▸ Material provided
§

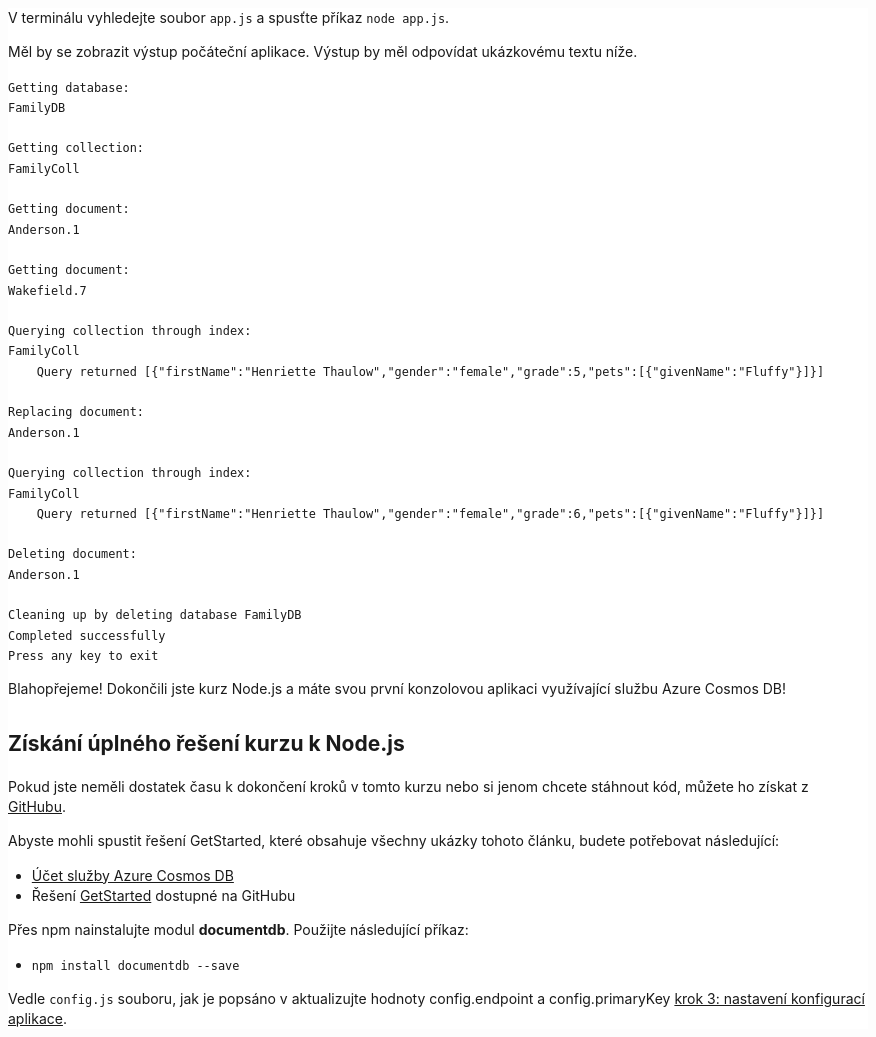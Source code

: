 V terminálu vyhledejte soubor ```app.js``` a spusťte příkaz ```node app.js```.

Měl by se zobrazit výstup počáteční aplikace. Výstup by měl odpovídat ukázkovému textu níže.

    Getting database:
    FamilyDB

    Getting collection:
    FamilyColl

    Getting document:
    Anderson.1

    Getting document:
    Wakefield.7

    Querying collection through index:
    FamilyColl
        Query returned [{"firstName":"Henriette Thaulow","gender":"female","grade":5,"pets":[{"givenName":"Fluffy"}]}]

    Replacing document:
    Anderson.1

    Querying collection through index:
    FamilyColl
        Query returned [{"firstName":"Henriette Thaulow","gender":"female","grade":6,"pets":[{"givenName":"Fluffy"}]}]

    Deleting document:
    Anderson.1

    Cleaning up by deleting database FamilyDB
    Completed successfully
    Press any key to exit

Blahopřejeme! Dokončili jste kurz Node.js a máte svou první konzolovou aplikaci využívající službu Azure Cosmos DB!

## <a id="GetSolution"></a>Získání úplného řešení kurzu k Node.js
Pokud jste neměli dostatek času k dokončení kroků v tomto kurzu nebo si jenom chcete stáhnout kód, můžete ho získat z [GitHubu](https://github.com/Azure-Samples/documentdb-node-getting-started).

Abyste mohli spustit řešení GetStarted, které obsahuje všechny ukázky tohoto článku, budete potřebovat následující:

* [Účet služby Azure Cosmos DB][create-account]
* Řešení [GetStarted](https://github.com/Azure-Samples/documentdb-node-getting-started) dostupné na GitHubu

Přes npm nainstalujte modul **documentdb**. Použijte následující příkaz:

* ```npm install documentdb --save```

Vedle ```config.js``` souboru, jak je popsáno v aktualizujte hodnoty config.endpoint a config.primaryKey [krok 3: nastavení konfigurací aplikace](#Config). 


[create-account]: create-sql-api-dotnet.md#create-account
[keys]: media/sql-api-nodejs-get-started/node-js-tutorial-keys.png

§

▸ Work to be completed
Could you reproduce the records above exactly, leaving out the pictures?

▸ Expected answer
Source code

: V terminálu vyhledejte soubor ```app.js``` a spusťte příkaz ```node app.js```.

Měl by se zobrazit výstup počáteční aplikace. Výstup by měl odpovídat ukázkovému textu níže.

    Getting database:
    FamilyDB

    Getting collection:
    FamilyColl

    Getting document:
    Anderson.1

    Getting document:
    Wakefield.7

    Querying collection through index:
    FamilyColl
        Query returned [{"firstName":"Henriette Thaulow","gender":"female","grade":5,"pets":[{"givenName":"Fluffy"}]}]

    Replacing document:
    Anderson.1

    Querying collection through index:
    FamilyColl
        Query returned [{"firstName":"Henriette Thaulow","gender":"female","grade":6,"pets":[{"givenName":"Fluffy"}]}]

    Deleting document:
    Anderson.1

    Cleaning up by deleting database FamilyDB
    Completed successfully
    Press any key to exit

Blahopřejeme! Dokončili jste kurz Node.js a máte svou první konzolovou aplikaci využívající službu Azure Cosmos DB!

## <a id="GetSolution"></a>Získání úplného řešení kurzu k Node.js
Pokud jste neměli dostatek času k dokončení kroků v tomto kurzu nebo si jenom chcete stáhnout kód, můžete ho získat z [GitHubu](https://github.com/Azure-Samples/documentdb-node-getting-started).

Abyste mohli spustit řešení GetStarted, které obsahuje všechny ukázky tohoto článku, budete potřebovat následující:

* [Účet služby Azure Cosmos DB][create-account]
* Řešení [GetStarted](https://github.com/Azure-Samples/documentdb-node-getting-started) dostupné na GitHubu

Přes npm nainstalujte modul **documentdb**. Použijte následující příkaz:

* ```npm install documentdb --save```

Vedle ```config.js``` souboru, jak je popsáno v aktualizujte hodnoty config.endpoint a config.primaryKey [krok 3: nastavení konfigurací aplikace](#Config). 


[create-account]: create-sql-api-dotnet.md#create-account
[keys]: media/sql-api-nodejs-get-started/node-js-tutorial-keys.png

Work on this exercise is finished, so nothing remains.